Biographie de Jean Paul LEMIEUX

Jean-Paul Lemieux, autoportrait, détail, 1974

 

BIOGRAPHIE

L’œuvre  de Jean-Paul Lemieux se découpe en trois périodes : la période naïve ou primitive (dans les années 1940), la période dite classique – la plus connue (du début des années 1950 jusqu’à la fin des années 1970)-, l’expressionisme ou la période tardive (de la fin des années 1970 jusqu’à son décès en 1990). S’il existe des approches distinctes dans son œuvre entier, Lemieux conservera néanmoins tout au long de sa vie le même « esprit » pictural, d’autant que sous les différents thèmes qu’il aborde dans sa peinture, ce qui le préoccupe comme homme et comme peintre – le temps qui passe -, demeure sous jacent et vient toujours teinter l’essence intime de sa peinture dans chacune de ses manifestations et périodes.
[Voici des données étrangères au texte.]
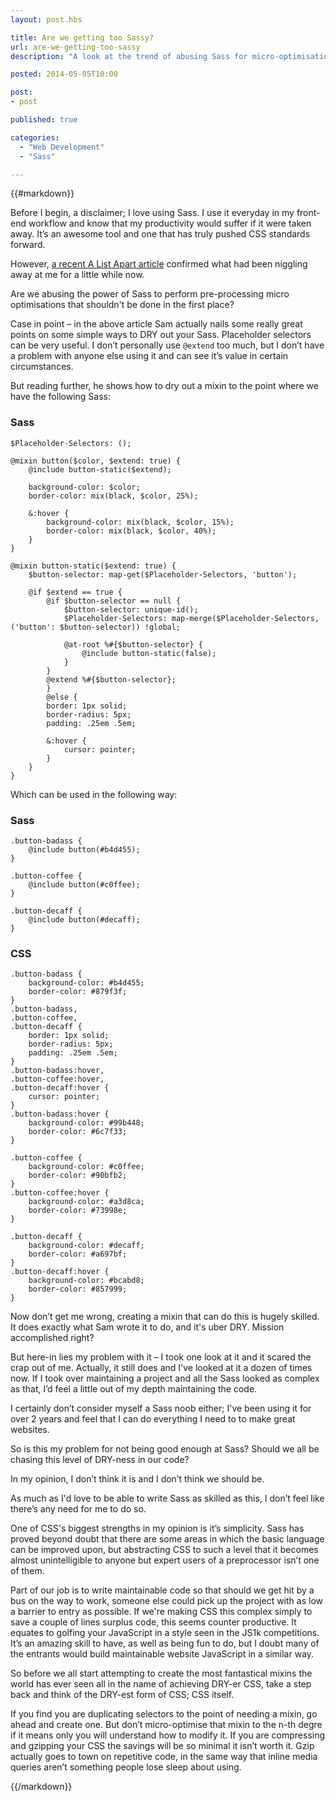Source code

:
 ```yaml
---
layout: post.hbs

title: Are we getting too Sassy?
url: are-we-getting-too-sassy
description: "A look at the trend of abusing Sass for micro-optimisation"

posted: 2014-05-05T10:00

post:
- post

published: true

categories:
  - "Web Development"
  - "Sass"

---
```


{{#markdown}}

Before I begin, a disclaimer; I love using Sass.  I use it everyday in my front-end workflow and know that my productivity would suffer if it were taken away.  It’s an awesome tool and one that has truly pushed CSS standards forward.

However, [a recent A List Apart article](http://alistapart.com/article/dry-ing-out-your-sass-mixins) confirmed what had been niggling away at me for a little while now.

Are we abusing the power of Sass to perform pre-processing micro optimisations that shouldn't be done in the first place?

Case in point – in the above article Sam actually nails some really great points on some simple ways to DRY out your Sass.  Placeholder selectors can be very useful.  I don’t personally use `@extend` too much, but I don’t have a problem with anyone else using it and can see it’s value in certain circumstances.

But reading further, he shows how to dry out a mixin to the point where we have the following Sass:

### Sass

	$Placeholder-Selectors: ();

	@mixin button($color, $extend: true) {
		@include button-static($extend);

		background-color: $color;
		border-color: mix(black, $color, 25%);

		&:hover {
			background-color: mix(black, $color, 15%);
			border-color: mix(black, $color, 40%);
		}
	}

	@mixin button-static($extend: true) {
		$button-selector: map-get($Placeholder-Selectors, 'button');

		@if $extend == true {
			@if $button-selector == null {
				$button-selector: unique-id();
				$Placeholder-Selectors: map-merge($Placeholder-Selectors, ('button': $button-selector)) !global;

				@at-root %#{$button-selector} {
					@include button-static(false);
				}
			}
			@extend %#{$button-selector};
			}
			@else {
			border: 1px solid;
			border-radius: 5px;
			padding: .25em .5em;

			&:hover {
				cursor: pointer;
			}
		}
	}

Which can be used in the following way:

### Sass

	.button-badass {
		@include button(#b4d455);
	}

	.button-coffee {
		@include button(#c0ffee);
	}

	.button-decaff {
		@include button(#decaff);
	}

### CSS

	.button-badass {
		background-color: #b4d455;
		border-color: #879f3f;
	}
	.button-badass,
	.button-coffee,
	.button-decaff {
		border: 1px solid;
		border-radius: 5px;
		padding: .25em .5em;
	}
	.button-badass:hover,
	.button-coffee:hover,
	.button-decaff:hover {
		cursor: pointer;
	}
	.button-badass:hover {
		background-color: #99b448;
		border-color: #6c7f33;
	}

	.button-coffee {
		background-color: #c0ffee;
		border-color: #90bfb2;
	}
	.button-coffee:hover {
		background-color: #a3d8ca;
		border-color: #73998e;
	}

	.button-decaff {
		background-color: #decaff;
		border-color: #a697bf;
	}
	.button-decaff:hover {
		background-color: #bcabd8;
		border-color: #857999;
	}

Now don’t get me wrong, creating a mixin that can do this is hugely skilled.  It does exactly what Sam wrote it to do, and it's uber DRY.  Mission accomplished right?

But here-in lies my problem with it – I took one look at it and it scared the crap out of me.  Actually, it still does and I've looked at it a dozen of times now.  If I took over maintaining a project and all the Sass looked as complex as that, I’d feel a little out of my depth maintaining the code.

I certainly don’t consider myself a Sass noob either; I've been using it for over 2 years and feel that I can do everything I need to to make great websites.

So is this my problem for not being good enough at Sass?  Should we all be chasing this level of DRY-ness in our code?

In my opinion, I don’t think it is and I don’t think we should be.

As much as I'd love to be able to write Sass as skilled as this, I don’t feel like there’s any need for me to do so.

One of CSS's biggest strengths in my opinion is it’s simplicity.  Sass has proved beyond doubt that there are some areas in which the basic language can be improved upon, but abstracting CSS to such a level that it becomes almost unintelligible to anyone but expert users of a preprocessor isn’t one of them.

Part of our job is to write maintainable code so that should we get hit by a bus on the way to work, someone else could pick up the project with as low a barrier to entry as possible.  If we're making CSS this complex simply to save a couple of lines surplus code, this seems counter productive.  It equates to golfing your JavaScript in a style seen in the JS1k competitions.  It’s an amazing skill to have, as well as being fun to do, but I doubt many of the entrants would build maintainable website JavaScript in a similar way.

So before we all start attempting to create the most fantastical mixins the world has ever seen all in the name of achieving DRY-er CSS, take a step back and think of the DRY-est form of CSS; CSS itself.

If you find you are duplicating selectors to the point of needing a mixin, go ahead and create one.  But don’t micro-optimise that mixin to the n-th degre if it means only you will understand how to modify it.  If you are compressing and gzipping your CSS the savings will be so minimal it isn’t worth it.  Gzip actually goes to town on repetitive code, in the same way that inline media queries aren’t something people lose sleep about using.



{{/markdown}}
Surtout il faut absolument considérer (l’immense) importance de Madeleine Des Rosiers (devenue Madeleine Lemieux) dans le cheminement pictural de Jean-Paul Lemieux et dans la gestion de sa carrière. Elle-même peintre (ils se sont rencontrés  à l’École des beaux-arts de Montréal et se sont mariés le 12 juin 1937), Madeleine Des Rosiers a (rapidement) abandonné ses aspirations artistiques pour se consacrer toute entière à la carrière de son mari. Parallèlement, elle a coécrit un livre et organisé des ateliers d’art pour les enfants à la maison familiale au cours des années 1950. Véritable complice, son influence sur l’œuvre de Jean-Paul Lemieux a été beaucoup plus sensible qu’on ne le considère généralement. Son apport est loin d’être limité à la seule diffusion des œuvres de son mari. Elle a été une muse et une conseillère inestimable qui a su, à sa manière, apporter une réelle contribution à l’esprit même de l’œuvre.

 

SUJETS / THÈMES

Lemieux a beaucoup puisé dans l’histoire, la grande comme la petite, celle de la société québécoise comme la sienne propre. Dans le contexte de l’époque (avant et après la Révolution tranquille), où la société québécoise vivait une profonde remise en question, cette période ponctuée de changements fondamentaux a paradoxalement aussi provoqué et stimulé la recherche de racines et favorisé un sentiment d’appartenance avec l’art de Lemieux. À travers le regard du peintre, une société entière se reconnaissait et redécouvrait ses origines, voire ses propres sentiments face à sa nature propre et à son environnement dont elle avait peut-être (un peu) perdu la trace. Renaissait aussi un sentiment de fierté longtemps occulté que la peinture de Jean-Paul Lemieux, avec son regard poétique porté sur la rigueur de notre climat et la rudesse de la vie d’alors, a certes contribué à raviver. En s’inspirant des grands auteurs québécois tels que Gabrielle Roy, Émile Nelligan, Louis Hémon (et d’autres), sa peinture a mis une image sur ce qui jusque-là n’en avait pas. Il a nourri l’imaginaire des Québécois.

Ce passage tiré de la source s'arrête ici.